[Problem description] All records are to be transcribed in full; any pictures among them are to be skipped.

[Records for this task]
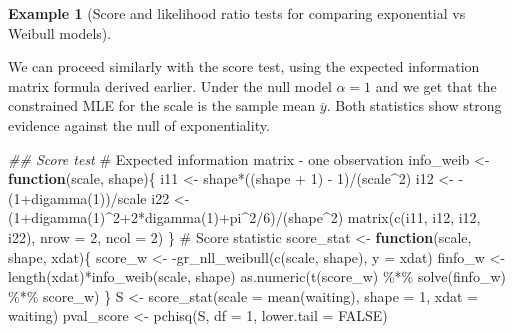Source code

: \documentclass[
  11pt,
  letterpaper,
]{scrbook}
\newenvironment{Shaded}{\begin{snugshade}}{\end{snugshade}}
\newcommand{\AttributeTok}[1]{\textcolor[rgb]{0.40,0.45,0.13}{#1}}
\newcommand{\CommentTok}[1]{\textcolor[rgb]{0.37,0.37,0.37}{#1}}
\newcommand{\ConstantTok}[1]{\textcolor[rgb]{0.56,0.35,0.01}{#1}}
\newcommand{\ControlFlowTok}[1]{\textcolor[rgb]{0.00,0.23,0.31}{\textbf{#1}}}
\newcommand{\DecValTok}[1]{\textcolor[rgb]{0.68,0.00,0.00}{#1}}
\newcommand{\DocumentationTok}[1]{\textcolor[rgb]{0.37,0.37,0.37}{\textit{#1}}}
\newcommand{\FunctionTok}[1]{\textcolor[rgb]{0.28,0.35,0.67}{#1}}
\newcommand{\NormalTok}[1]{\textcolor[rgb]{0.00,0.23,0.31}{#1}}
\newcommand{\OtherTok}[1]{\textcolor[rgb]{0.00,0.23,0.31}{#1}}
\newcommand{\SpecialCharTok}[1]{\textcolor[rgb]{0.37,0.37,0.37}{#1}}
\theoremstyle{plain}
\theoremstyle{plain}
\theoremstyle{definition}
\newtheorem{example}{Example}[chapter]
\theoremstyle{definition}
\theoremstyle{remark}
\begin{document}
\begin{example}[Score and likelihood ratio tests for comparing
exponential vs Weibull
models]\protect\hypertarget{exm-weibull-scoretest}{}\label{exm-weibull-scoretest}

We can proceed similarly with the score test, using the expected
information matrix formula derived earlier. Under the null model
\(\alpha=1\) and we get that the constrained MLE for the scale is the
sample mean \(\overline{y}\). Both statistics show strong evidence
against the null of exponentiality.

\begin{Shaded}
\begin{Highlighting}[]
\DocumentationTok{\#\# Score test}
\CommentTok{\# Expected information matrix {-} one observation}
\NormalTok{info\_weib }\OtherTok{\textless{}{-}} \ControlFlowTok{function}\NormalTok{(scale, shape)\{ }
\NormalTok{  i11 }\OtherTok{\textless{}{-}}\NormalTok{ shape}\SpecialCharTok{*}\NormalTok{((shape }\SpecialCharTok{+} \DecValTok{1}\NormalTok{) }\SpecialCharTok{{-}} \DecValTok{1}\NormalTok{)}\SpecialCharTok{/}\NormalTok{(scale}\SpecialCharTok{\^{}}\DecValTok{2}\NormalTok{)}
\NormalTok{  i12 }\OtherTok{\textless{}{-}} \SpecialCharTok{{-}}\NormalTok{(}\DecValTok{1}\SpecialCharTok{+}\FunctionTok{digamma}\NormalTok{(}\DecValTok{1}\NormalTok{))}\SpecialCharTok{/}\NormalTok{scale}
\NormalTok{  i22 }\OtherTok{\textless{}{-}}\NormalTok{ (}\DecValTok{1}\SpecialCharTok{+}\FunctionTok{digamma}\NormalTok{(}\DecValTok{1}\NormalTok{)}\SpecialCharTok{\^{}}\DecValTok{2}\SpecialCharTok{+}\DecValTok{2}\SpecialCharTok{*}\FunctionTok{digamma}\NormalTok{(}\DecValTok{1}\NormalTok{)}\SpecialCharTok{+}\NormalTok{pi}\SpecialCharTok{\^{}}\DecValTok{2}\SpecialCharTok{/}\DecValTok{6}\NormalTok{)}\SpecialCharTok{/}\NormalTok{(shape}\SpecialCharTok{\^{}}\DecValTok{2}\NormalTok{)}
  \FunctionTok{matrix}\NormalTok{(}\FunctionTok{c}\NormalTok{(i11, i12, i12, i22), }\AttributeTok{nrow =} \DecValTok{2}\NormalTok{, }\AttributeTok{ncol =} \DecValTok{2}\NormalTok{)}
\NormalTok{\}}
\CommentTok{\# Score statistic}
\NormalTok{score\_stat }\OtherTok{\textless{}{-}} \ControlFlowTok{function}\NormalTok{(scale, shape, xdat)\{}
\NormalTok{  score\_w }\OtherTok{\textless{}{-}} \SpecialCharTok{{-}}\FunctionTok{gr\_nll\_weibull}\NormalTok{(}\FunctionTok{c}\NormalTok{(scale, shape), }\AttributeTok{y =}\NormalTok{ xdat)}
\NormalTok{  finfo\_w }\OtherTok{\textless{}{-}} \FunctionTok{length}\NormalTok{(xdat)}\SpecialCharTok{*}\FunctionTok{info\_weib}\NormalTok{(scale, shape)}
  \FunctionTok{as.numeric}\NormalTok{(}\FunctionTok{t}\NormalTok{(score\_w) }\SpecialCharTok{\%*\%} \FunctionTok{solve}\NormalTok{(finfo\_w) }\SpecialCharTok{\%*\%}\NormalTok{ score\_w)}
\NormalTok{\}}
\NormalTok{S }\OtherTok{\textless{}{-}} \FunctionTok{score\_stat}\NormalTok{(}\AttributeTok{scale =} \FunctionTok{mean}\NormalTok{(waiting), }\AttributeTok{shape =} \DecValTok{1}\NormalTok{, }\AttributeTok{xdat =}\NormalTok{ waiting)}
\NormalTok{pval\_score }\OtherTok{\textless{}{-}} \FunctionTok{pchisq}\NormalTok{(S, }\AttributeTok{df =} \DecValTok{1}\NormalTok{, }\AttributeTok{lower.tail =} \ConstantTok{FALSE}\NormalTok{)}


\end{Highlighting}
\end{Shaded}
\end{example}
\end{document}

[Reply]
Source code

: \documentclass[
  11pt,
  letterpaper,
]{scrbook}
\newenvironment{Shaded}{\begin{snugshade}}{\end{snugshade}}
\newcommand{\AttributeTok}[1]{\textcolor[rgb]{0.40,0.45,0.13}{#1}}
\newcommand{\CommentTok}[1]{\textcolor[rgb]{0.37,0.37,0.37}{#1}}
\newcommand{\ConstantTok}[1]{\textcolor[rgb]{0.56,0.35,0.01}{#1}}
\newcommand{\ControlFlowTok}[1]{\textcolor[rgb]{0.00,0.23,0.31}{\textbf{#1}}}
\newcommand{\DecValTok}[1]{\textcolor[rgb]{0.68,0.00,0.00}{#1}}
\newcommand{\DocumentationTok}[1]{\textcolor[rgb]{0.37,0.37,0.37}{\textit{#1}}}
\newcommand{\FunctionTok}[1]{\textcolor[rgb]{0.28,0.35,0.67}{#1}}
\newcommand{\NormalTok}[1]{\textcolor[rgb]{0.00,0.23,0.31}{#1}}
\newcommand{\OtherTok}[1]{\textcolor[rgb]{0.00,0.23,0.31}{#1}}
\newcommand{\SpecialCharTok}[1]{\textcolor[rgb]{0.37,0.37,0.37}{#1}}
\theoremstyle{plain}
\theoremstyle{plain}
\theoremstyle{definition}
\newtheorem{example}{Example}[chapter]
\theoremstyle{definition}
\theoremstyle{remark}
\begin{document}
\begin{example}[Score and likelihood ratio tests for comparing
exponential vs Weibull
models]\protect\hypertarget{exm-weibull-scoretest}{}\label{exm-weibull-scoretest}

We can proceed similarly with the score test, using the expected
information matrix formula derived earlier. Under the null model
\(\alpha=1\) and we get that the constrained MLE for the scale is the
sample mean \(\overline{y}\). Both statistics show strong evidence
against the null of exponentiality.

\begin{Shaded}
\begin{Highlighting}[]
\DocumentationTok{\#\# Score test}
\CommentTok{\# Expected information matrix {-} one observation}
\NormalTok{info\_weib }\OtherTok{\textless{}{-}} \ControlFlowTok{function}\NormalTok{(scale, shape)\{ }
\NormalTok{  i11 }\OtherTok{\textless{}{-}}\NormalTok{ shape}\SpecialCharTok{*}\NormalTok{((shape }\SpecialCharTok{+} \DecValTok{1}\NormalTok{) }\SpecialCharTok{{-}} \DecValTok{1}\NormalTok{)}\SpecialCharTok{/}\NormalTok{(scale}\SpecialCharTok{\^{}}\DecValTok{2}\NormalTok{)}
\NormalTok{  i12 }\OtherTok{\textless{}{-}} \SpecialCharTok{{-}}\NormalTok{(}\DecValTok{1}\SpecialCharTok{+}\FunctionTok{digamma}\NormalTok{(}\DecValTok{1}\NormalTok{))}\SpecialCharTok{/}\NormalTok{scale}
\NormalTok{  i22 }\OtherTok{\textless{}{-}}\NormalTok{ (}\DecValTok{1}\SpecialCharTok{+}\FunctionTok{digamma}\NormalTok{(}\DecValTok{1}\NormalTok{)}\SpecialCharTok{\^{}}\DecValTok{2}\SpecialCharTok{+}\DecValTok{2}\SpecialCharTok{*}\FunctionTok{digamma}\NormalTok{(}\DecValTok{1}\NormalTok{)}\SpecialCharTok{+}\NormalTok{pi}\SpecialCharTok{\^{}}\DecValTok{2}\SpecialCharTok{/}\DecValTok{6}\NormalTok{)}\SpecialCharTok{/}\NormalTok{(shape}\SpecialCharTok{\^{}}\DecValTok{2}\NormalTok{)}
  \FunctionTok{matrix}\NormalTok{(}\FunctionTok{c}\NormalTok{(i11, i12, i12, i22), }\AttributeTok{nrow =} \DecValTok{2}\NormalTok{, }\AttributeTok{ncol =} \DecValTok{2}\NormalTok{)}
\NormalTok{\}}
\CommentTok{\# Score statistic}
\NormalTok{score\_stat }\OtherTok{\textless{}{-}} \ControlFlowTok{function}\NormalTok{(scale, shape, xdat)\{}
\NormalTok{  score\_w }\OtherTok{\textless{}{-}} \SpecialCharTok{{-}}\FunctionTok{gr\_nll\_weibull}\NormalTok{(}\FunctionTok{c}\NormalTok{(scale, shape), }\AttributeTok{y =}\NormalTok{ xdat)}
\NormalTok{  finfo\_w }\OtherTok{\textless{}{-}} \FunctionTok{length}\NormalTok{(xdat)}\SpecialCharTok{*}\FunctionTok{info\_weib}\NormalTok{(scale, shape)}
  \FunctionTok{as.numeric}\NormalTok{(}\FunctionTok{t}\NormalTok{(score\_w) }\SpecialCharTok{\%*\%} \FunctionTok{solve}\NormalTok{(finfo\_w) }\SpecialCharTok{\%*\%}\NormalTok{ score\_w)}
\NormalTok{\}}
\NormalTok{S }\OtherTok{\textless{}{-}} \FunctionTok{score\_stat}\NormalTok{(}\AttributeTok{scale =} \FunctionTok{mean}\NormalTok{(waiting), }\AttributeTok{shape =} \DecValTok{1}\NormalTok{, }\AttributeTok{xdat =}\NormalTok{ waiting)}
\NormalTok{pval\_score }\OtherTok{\textless{}{-}} \FunctionTok{pchisq}\NormalTok{(S, }\AttributeTok{df =} \DecValTok{1}\NormalTok{, }\AttributeTok{lower.tail =} \ConstantTok{FALSE}\NormalTok{)}


\end{Highlighting}
\end{Shaded}
\end{example}
\end{document}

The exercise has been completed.